> Problem to solve
Where a record holds a picture, leave the picture out; otherwise repeat every record exactly.

> Excerpted records
....
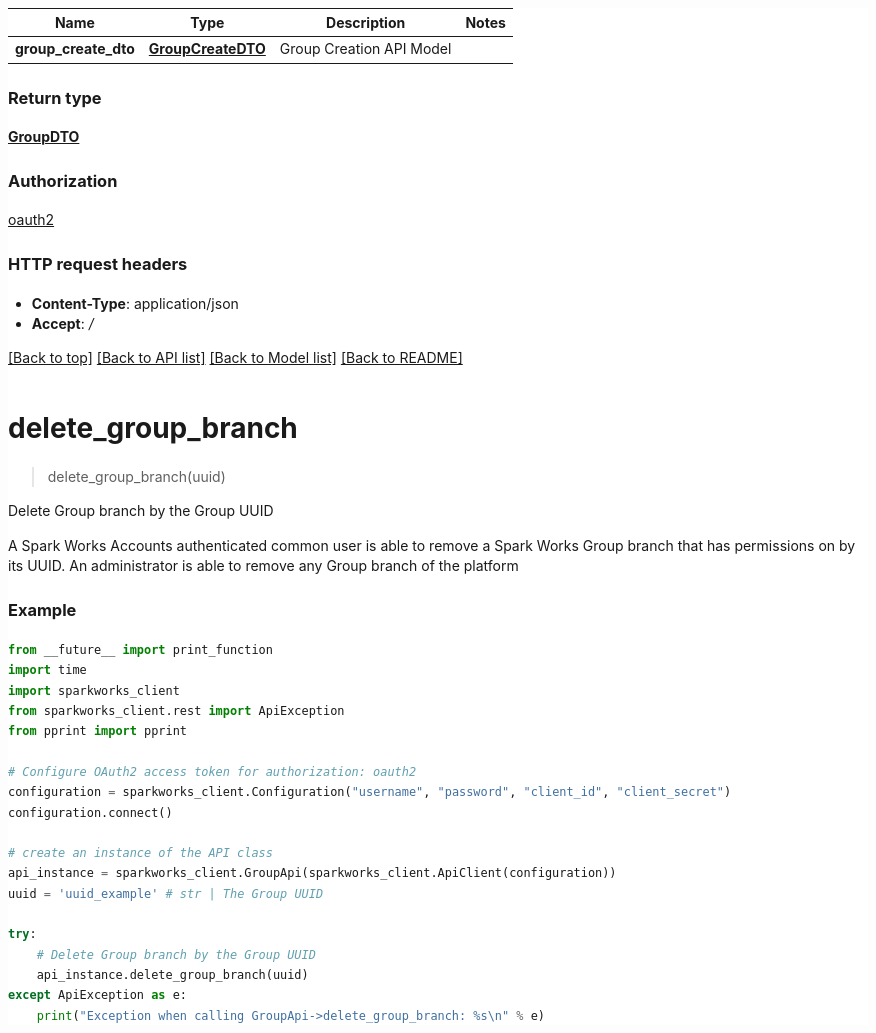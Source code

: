 Name | Type | Description  | Notes
------------- | ------------- | ------------- | -------------
 **group_create_dto** | [**GroupCreateDTO**](GroupCreateDTO.md)| Group Creation API Model | 

### Return type

[**GroupDTO**](GroupDTO.md)

### Authorization

[oauth2](../README.md#oauth2)

### HTTP request headers

 - **Content-Type**: application/json
 - **Accept**: */*

[[Back to top]](#) [[Back to API list]](../README.md#documentation-for-api-endpoints) [[Back to Model list]](../README.md#documentation-for-models) [[Back to README]](../README.md)

# **delete_group_branch**
> delete_group_branch(uuid)

Delete Group branch by the Group UUID

A Spark Works Accounts authenticated common user is able to remove a Spark Works Group branch that has permissions on by its UUID. An administrator is able to remove any Group branch of the platform

### Example
```python
from __future__ import print_function
import time
import sparkworks_client
from sparkworks_client.rest import ApiException
from pprint import pprint

# Configure OAuth2 access token for authorization: oauth2
configuration = sparkworks_client.Configuration("username", "password", "client_id", "client_secret")
configuration.connect()

# create an instance of the API class
api_instance = sparkworks_client.GroupApi(sparkworks_client.ApiClient(configuration))
uuid = 'uuid_example' # str | The Group UUID

try:
    # Delete Group branch by the Group UUID
    api_instance.delete_group_branch(uuid)
except ApiException as e:
    print("Exception when calling GroupApi->delete_group_branch: %s\n" % e)
```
....
> Result
Source code

: Name | Type | Description  | Notes
------------- | ------------- | ------------- | -------------
 **group_create_dto** | [**GroupCreateDTO**](GroupCreateDTO.md)| Group Creation API Model | 

### Return type

[**GroupDTO**](GroupDTO.md)

### Authorization

[oauth2](../README.md#oauth2)

### HTTP request headers

 - **Content-Type**: application/json
 - **Accept**: */*

[[Back to top]](#) [[Back to API list]](../README.md#documentation-for-api-endpoints) [[Back to Model list]](../README.md#documentation-for-models) [[Back to README]](../README.md)

# **delete_group_branch**
> delete_group_branch(uuid)

Delete Group branch by the Group UUID

A Spark Works Accounts authenticated common user is able to remove a Spark Works Group branch that has permissions on by its UUID. An administrator is able to remove any Group branch of the platform

### Example
```python
from __future__ import print_function
import time
import sparkworks_client
from sparkworks_client.rest import ApiException
from pprint import pprint

# Configure OAuth2 access token for authorization: oauth2
configuration = sparkworks_client.Configuration("username", "password", "client_id", "client_secret")
configuration.connect()

# create an instance of the API class
api_instance = sparkworks_client.GroupApi(sparkworks_client.ApiClient(configuration))
uuid = 'uuid_example' # str | The Group UUID

try:
    # Delete Group branch by the Group UUID
    api_instance.delete_group_branch(uuid)
except ApiException as e:
    print("Exception when calling GroupApi->delete_group_branch: %s\n" % e)
```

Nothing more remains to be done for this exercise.